**PROBLEM STATEMENT**
Search the material for the string "pengawasan" and copy each line where it occurs.

**INPUT DATA**
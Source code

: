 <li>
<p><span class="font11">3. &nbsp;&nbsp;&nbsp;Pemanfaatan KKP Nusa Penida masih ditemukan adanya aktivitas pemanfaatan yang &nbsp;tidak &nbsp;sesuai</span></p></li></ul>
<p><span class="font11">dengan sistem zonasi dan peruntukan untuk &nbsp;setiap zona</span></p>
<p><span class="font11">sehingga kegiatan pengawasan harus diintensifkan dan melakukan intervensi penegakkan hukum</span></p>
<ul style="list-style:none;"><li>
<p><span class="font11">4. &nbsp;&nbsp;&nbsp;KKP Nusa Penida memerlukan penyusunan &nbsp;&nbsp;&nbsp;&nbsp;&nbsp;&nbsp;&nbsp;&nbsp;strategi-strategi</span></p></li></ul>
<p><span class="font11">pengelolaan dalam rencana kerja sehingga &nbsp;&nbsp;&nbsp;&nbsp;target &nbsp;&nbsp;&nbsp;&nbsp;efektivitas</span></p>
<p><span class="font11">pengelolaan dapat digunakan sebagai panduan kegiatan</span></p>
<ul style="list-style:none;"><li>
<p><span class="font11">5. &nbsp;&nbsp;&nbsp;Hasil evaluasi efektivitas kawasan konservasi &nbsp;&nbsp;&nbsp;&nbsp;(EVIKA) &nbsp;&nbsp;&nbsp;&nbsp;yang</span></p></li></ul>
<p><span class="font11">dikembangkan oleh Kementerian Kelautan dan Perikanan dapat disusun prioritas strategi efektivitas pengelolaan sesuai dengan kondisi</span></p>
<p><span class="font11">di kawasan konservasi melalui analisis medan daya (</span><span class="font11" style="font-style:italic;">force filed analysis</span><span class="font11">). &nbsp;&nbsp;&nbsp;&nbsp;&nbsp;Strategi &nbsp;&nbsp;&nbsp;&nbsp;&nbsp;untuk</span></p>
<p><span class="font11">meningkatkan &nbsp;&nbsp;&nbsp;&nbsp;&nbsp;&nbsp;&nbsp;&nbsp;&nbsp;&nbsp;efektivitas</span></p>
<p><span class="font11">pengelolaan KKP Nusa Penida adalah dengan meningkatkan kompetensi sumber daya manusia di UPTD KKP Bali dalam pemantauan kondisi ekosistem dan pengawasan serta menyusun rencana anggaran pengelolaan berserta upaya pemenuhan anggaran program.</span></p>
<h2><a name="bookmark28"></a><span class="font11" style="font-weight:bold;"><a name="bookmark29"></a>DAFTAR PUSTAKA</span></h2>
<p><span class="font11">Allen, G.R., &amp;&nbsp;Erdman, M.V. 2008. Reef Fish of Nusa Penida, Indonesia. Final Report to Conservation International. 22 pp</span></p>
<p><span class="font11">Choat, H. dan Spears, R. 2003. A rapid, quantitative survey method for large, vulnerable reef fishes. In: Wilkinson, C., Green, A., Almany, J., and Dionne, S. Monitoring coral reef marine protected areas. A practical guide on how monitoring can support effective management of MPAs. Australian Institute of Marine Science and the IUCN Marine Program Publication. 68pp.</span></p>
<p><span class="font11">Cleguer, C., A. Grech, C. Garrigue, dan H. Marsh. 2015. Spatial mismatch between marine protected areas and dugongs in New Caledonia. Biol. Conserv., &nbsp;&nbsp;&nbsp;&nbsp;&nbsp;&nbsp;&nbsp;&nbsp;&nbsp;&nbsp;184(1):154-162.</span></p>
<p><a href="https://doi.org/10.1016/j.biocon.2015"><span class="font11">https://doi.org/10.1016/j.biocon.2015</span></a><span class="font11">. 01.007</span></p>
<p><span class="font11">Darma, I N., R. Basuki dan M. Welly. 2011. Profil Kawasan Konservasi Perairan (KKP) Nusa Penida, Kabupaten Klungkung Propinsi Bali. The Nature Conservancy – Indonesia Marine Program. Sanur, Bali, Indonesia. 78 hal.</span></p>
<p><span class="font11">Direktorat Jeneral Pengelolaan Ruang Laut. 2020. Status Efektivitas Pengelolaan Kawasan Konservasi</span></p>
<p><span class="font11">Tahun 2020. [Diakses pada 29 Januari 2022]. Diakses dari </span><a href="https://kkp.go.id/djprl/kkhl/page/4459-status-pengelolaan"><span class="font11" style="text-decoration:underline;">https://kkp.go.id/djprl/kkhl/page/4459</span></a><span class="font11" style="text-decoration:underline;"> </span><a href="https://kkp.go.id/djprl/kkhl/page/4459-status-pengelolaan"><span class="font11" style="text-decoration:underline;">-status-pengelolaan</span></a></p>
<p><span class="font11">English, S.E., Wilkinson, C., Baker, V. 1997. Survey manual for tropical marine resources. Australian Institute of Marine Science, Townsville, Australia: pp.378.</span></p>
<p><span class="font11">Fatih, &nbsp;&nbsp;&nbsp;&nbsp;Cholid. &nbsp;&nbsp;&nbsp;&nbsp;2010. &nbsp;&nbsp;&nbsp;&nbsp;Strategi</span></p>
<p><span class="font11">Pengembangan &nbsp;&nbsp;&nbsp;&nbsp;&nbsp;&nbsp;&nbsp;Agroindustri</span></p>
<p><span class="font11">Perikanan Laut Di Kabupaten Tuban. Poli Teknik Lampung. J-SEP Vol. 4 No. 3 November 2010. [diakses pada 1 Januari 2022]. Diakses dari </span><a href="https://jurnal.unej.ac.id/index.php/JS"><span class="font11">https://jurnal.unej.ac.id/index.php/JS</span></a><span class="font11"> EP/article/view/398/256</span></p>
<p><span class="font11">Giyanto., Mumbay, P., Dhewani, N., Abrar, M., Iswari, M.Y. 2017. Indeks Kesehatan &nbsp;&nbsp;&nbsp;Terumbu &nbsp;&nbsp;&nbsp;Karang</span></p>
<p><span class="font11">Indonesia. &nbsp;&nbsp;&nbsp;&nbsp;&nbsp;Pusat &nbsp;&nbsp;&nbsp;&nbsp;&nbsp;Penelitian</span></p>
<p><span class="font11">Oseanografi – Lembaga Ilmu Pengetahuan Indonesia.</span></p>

**TASK ANSWER**
<p><span class="font11">sehingga kegiatan pengawasan harus diintensifkan dan melakukan intervensi penegakkan hukum</span></p>
<p><span class="font11">pengelolaan KKP Nusa Penida adalah dengan meningkatkan kompetensi sumber daya manusia di UPTD KKP Bali dalam pemantauan kondisi ekosistem dan pengawasan serta menyusun rencana anggaran pengelolaan berserta upaya pemenuhan anggaran program.</span></p>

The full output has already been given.